“Mock”tober tasting: Update – Cream Ale Yeast …a no no!

Hello all. Just tried a hydrometer sample of the Mocktoberclassic. VERY different with a different yeast. I am getting a completely different beer from this years recipe with cream ale yeast. I am missing that usual heavy grain-malt overtone that was typical when tasting this recipe.  I feel confident in saying that it is NOT the same beer as the usual lager and the yeast made all the difference. The beer is not a bad beer by any stretch but not what I was hoping for. What a great experiment!….Lots of good info!

  • “Mock”toberclassic 2012

Some things to remember: this is a hydro sample that was uncarbed but at a 46 degree temp F. It has not been lagering very long,just a few weeks. So this maybe an early judging…but it is October 23! See the recipe here: https://beaconhillsbrewhouse.wordpress.com/2012/10/03/oktoberclassic-upcoming-mocktober-brew-session-and-common-questions-on-brewing-lagers/

Aroma – Faint whiff of the sweet Vienna malt. Because of the malt bill, it definitively smells like an Oktoberfest.

Taste – I can see why the call this yeast a Cream Ale Blend; if you have ever had Genesee cream ale and can remember the dry bite of that beer, I am definitely getting that immediately….despite the 1.013 finishing gravity. It is a good malt background but is eclipsed by the noticeable ale flavors that seem “off” in a beer of this style. A dryness in this style is an obvious off-flavor in my opinion.

Appearance – Excellent oktoberfest orange color. Very clear. Not surprising given the history of this yeast for clearing out after fermentation is over. This is the 6th generation repitch and it still clears well!

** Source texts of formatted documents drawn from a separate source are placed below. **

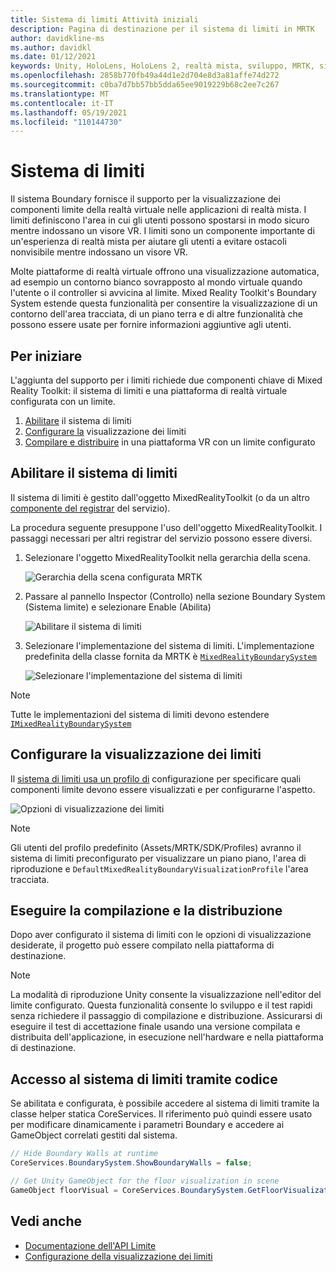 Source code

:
 ```yaml
---
title: Sistema di limiti Attività iniziali
description: Pagina di destinazione per il sistema di limiti in MRTK
author: davidkline-ms
ms.author: davidkl
ms.date: 01/12/2021
keywords: Unity, HoloLens, HoloLens 2, realtà mista, sviluppo, MRTK, sistema di limiti,
ms.openlocfilehash: 2858b770fb49a44d1e2d704e8d3a81affe74d272
ms.sourcegitcommit: c0ba7d7bb57bb5dda65ee9019229b68c2ee7c267
ms.translationtype: MT
ms.contentlocale: it-IT
ms.lasthandoff: 05/19/2021
ms.locfileid: "110144730"
---
```

# <a name="boundary-system"></a>Sistema di limiti

Il sistema Boundary fornisce il supporto per la visualizzazione dei componenti limite della realtà virtuale nelle applicazioni di realtà mista. I limiti definiscono l'area in cui gli utenti possono spostarsi in modo sicuro mentre indossano un visore VR. I limiti sono un componente importante di un'esperienza di realtà mista per aiutare gli utenti a evitare ostacoli nonvisibile mentre indossano un visore VR.

Molte piattaforme di realtà virtuale offrono una visualizzazione automatica, ad esempio un contorno bianco sovrapposto al mondo virtuale quando l'utente o il controller si avvicina al limite. Mixed Reality Toolkit's Boundary System estende questa funzionalità per consentire la visualizzazione di un contorno dell'area tracciata, di un piano terra e di altre funzionalità che possono essere usate per fornire informazioni aggiuntive agli utenti.

## <a name="getting-started"></a>Per iniziare

L'aggiunta del supporto per i limiti richiede due componenti chiave di Mixed Reality Toolkit: il sistema di limiti e una piattaforma di realtà virtuale configurata con un limite.

1. [Abilitare](#enable-boundary-system) il sistema di limiti
2. [Configurare la](#configure-boundary-visualization) visualizzazione dei limiti
3. [Compilare e distribuire](#build-and-deploy) in una piattaforma VR con un limite configurato

## <a name="enable-boundary-system"></a>Abilitare il sistema di limiti

Il sistema di limiti è gestito dall'oggetto MixedRealityToolkit (o da un altro [componente del registrar](xref:Microsoft.MixedReality.Toolkit.IMixedRealityServiceRegistrar) del servizio).

La procedura seguente presuppone l'uso dell'oggetto MixedRealityToolkit. I passaggi necessari per altri registrar del servizio possono essere diversi.

1. Selezionare l'oggetto MixedRealityToolkit nella gerarchia della scena.

    ![Gerarchia della scena configurata MRTK](../images/MRTK_ConfiguredHierarchy.png)

1. Passare al pannello Inspector (Controllo) nella sezione Boundary System (Sistema limite) e selezionare Enable (Abilita)

    ![Abilitare il sistema di limiti](../images/boundary/MRTKConfig_Boundary.png)

1. Selezionare l'implementazione del sistema di limiti. L'implementazione predefinita della classe fornita da MRTK è [`MixedRealityBoundarySystem`](xref:Microsoft.MixedReality.Toolkit.Boundary.MixedRealityBoundarySystem)

    ![Selezionare l'implementazione del sistema di limiti](../images/boundary/BoundarySelectSystemType.png)

> [!NOTE]
> Tutte le implementazioni del sistema di limiti devono estendere [`IMixedRealityBoundarySystem`](xref:Microsoft.MixedReality.Toolkit.Boundary.IMixedRealityBoundarySystem)

## <a name="configure-boundary-visualization"></a>Configurare la visualizzazione dei limiti

Il [sistema di limiti usa un profilo di](configuring-boundary-visualization.md) configurazione per specificare quali componenti limite devono essere visualizzati e per configurarne l'aspetto.

![Opzioni di visualizzazione dei limiti](../images/boundary/BoundaryVisualizationProfile.png)

> [!NOTE]
> Gli utenti del profilo predefinito (Assets/MRTK/SDK/Profiles) avranno il sistema di limiti preconfigurato per visualizzare un piano piano, l'area di riproduzione e `DefaultMixedRealityBoundaryVisualizationProfile` l'area tracciata.

## <a name="build-and-deploy"></a>Eseguire la compilazione e la distribuzione

Dopo aver configurato il sistema di limiti con le opzioni di visualizzazione desiderate, il progetto può essere compilato nella piattaforma di destinazione.

> [!NOTE]
> La modalità di riproduzione Unity consente la visualizzazione nell'editor del limite configurato. Questa funzionalità consente lo sviluppo e il test rapidi senza richiedere il passaggio di compilazione e distribuzione. Assicurarsi di eseguire il test di accettazione finale usando una versione compilata e distribuita dell'applicazione, in esecuzione nell'hardware e nella piattaforma di destinazione.

## <a name="accessing-boundary-system-via-code"></a>Accesso al sistema di limiti tramite codice

Se abilitata e configurata, è possibile accedere al sistema di limiti tramite la classe helper statica CoreServices. Il riferimento può quindi essere usato per modificare dinamicamente i parametri Boundary e accedere ai GameObject correlati gestiti dal sistema.

```c#
// Hide Boundary Walls at runtime
CoreServices.BoundarySystem.ShowBoundaryWalls = false;

// Get Unity GameObject for the floor visualization in scene
GameObject floorVisual = CoreServices.BoundarySystem.GetFloorVisualization();
```

## <a name="see-also"></a>Vedi anche

- [Documentazione dell'API Limite](xref:Microsoft.MixedReality.Toolkit.Boundary)
- [Configurazione della visualizzazione dei limiti](configuring-boundary-visualization.md)
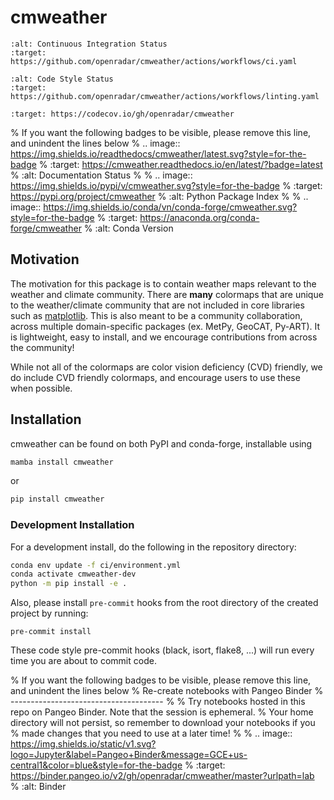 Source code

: # cmweather

```{image} https://github.com/openradar/cmweather/actions/workflows/ci.yaml/badge.svg
:alt: Continuous Integration Status
:target: https://github.com/openradar/cmweather/actions/workflows/ci.yaml
```

```{image} https://github.com/openradar/cmweather/actions/workflows/linting.yaml/badge.svg
:alt: Code Style Status
:target: https://github.com/openradar/cmweather/actions/workflows/linting.yaml
```

```{image} https://img.shields.io/codecov/c/github/openradar/cmweather.svg?style=for-the-badge
:target: https://codecov.io/gh/openradar/cmweather
```

% If you want the following badges to be visible, please remove this line, and unindent the lines below
% .. image:: https://img.shields.io/readthedocs/cmweather/latest.svg?style=for-the-badge
% :target: https://cmweather.readthedocs.io/en/latest/?badge=latest
% :alt: Documentation Status
%
% .. image:: https://img.shields.io/pypi/v/cmweather.svg?style=for-the-badge
% :target: https://pypi.org/project/cmweather
% :alt: Python Package Index
%
% .. image:: https://img.shields.io/conda/vn/conda-forge/cmweather.svg?style=for-the-badge
% :target: https://anaconda.org/conda-forge/cmweather
% :alt: Conda Version

## Motivation

The motivation for this package is to contain weather maps relevant to the weather and climate community. There are **many** colormaps that are unique to the weather/climate community that are not included in core libraries such as [matplotlib](https://matplotlib.org/). This is also meant to be a community collaboration, across multiple domain-specific packages (ex. MetPy, GeoCAT, Py-ART). It is lightweight, easy to install, and we encourage contributions from across the community!

While not all of the colormaps are color vision deficiency (CVD) friendly, we do include CVD friendly colormaps, and encourage users to use these when possible.

## Installation

cmweather can be found on both PyPI and conda-forge, installable using

```bash
mamba install cmweather
```

or

```bash
pip install cmweather
```

### Development Installation

For a development install, do the following in the repository directory:

```bash
conda env update -f ci/environment.yml
conda activate cmweather-dev
python -m pip install -e .
```

Also, please install `pre-commit` hooks from the root directory of the created project by running:

```
pre-commit install
```

These code style pre-commit hooks (black, isort, flake8, ...) will run every time you are about to commit code.

% If you want the following badges to be visible, please remove this line, and unindent the lines below
% Re-create notebooks with Pangeo Binder
% --------------------------------------
%
% Try notebooks hosted in this repo on Pangeo Binder. Note that the session is ephemeral.
% Your home directory will not persist, so remember to download your notebooks if you
% made changes that you need to use at a later time!
%
% .. image:: https://img.shields.io/static/v1.svg?logo=Jupyter&label=Pangeo+Binder&message=GCE+us-central1&color=blue&style=for-the-badge
% :target: https://binder.pangeo.io/v2/gh/openradar/cmweather/master?urlpath=lab
% :alt: Binder
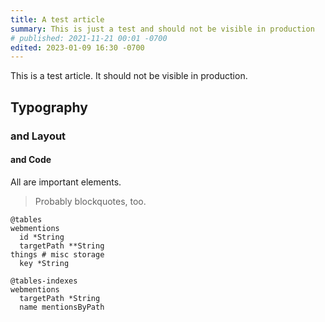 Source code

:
 ```yaml
---
title: A test article
summary: This is just a test and should not be visible in production
# published: 2021-11-21 00:01 -0700
edited: 2023-01-09 16:30 -0700
---
```


This is a test article. It should not be visible in production.

## Typography

### and Layout

#### and Code

All are important elements.

> Probably blockquotes, too.

```arc
@tables
webmentions
  id *String
  targetPath **String
things # misc storage
  key *String

@tables-indexes
webmentions
  targetPath *String
  name mentionsByPath
```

Mouthfeel – Hard to judge without carbonation. It’s not a thin beer which would be completely off in an oktoberfest and it feels like it should be an oktoberfest. No complaints.

 

Overall notes: Not a bad beer by any stretch. But it is clearly obvious that this is the WRONG style to try to use this strain with. This style of brew is meant to be an elegant symphony of German brewing tradition. The best malts, long lagering, and careful brewing is the key to a great traditional German marzen. Even the decoction made little difference with this one. I doubt carbonation will make a ton of difference in getting it closer to what I was shooting for. But in the end, that is ok! It just shows that even though marzens are known for their malty profile, the right lager yeast makes all the difference! Again….stick to the tried and true WLP833 for a traditional Oktoberfest. It is fearsome for that very reason..making excellent German lagers! Now I know not to accept any other substitute.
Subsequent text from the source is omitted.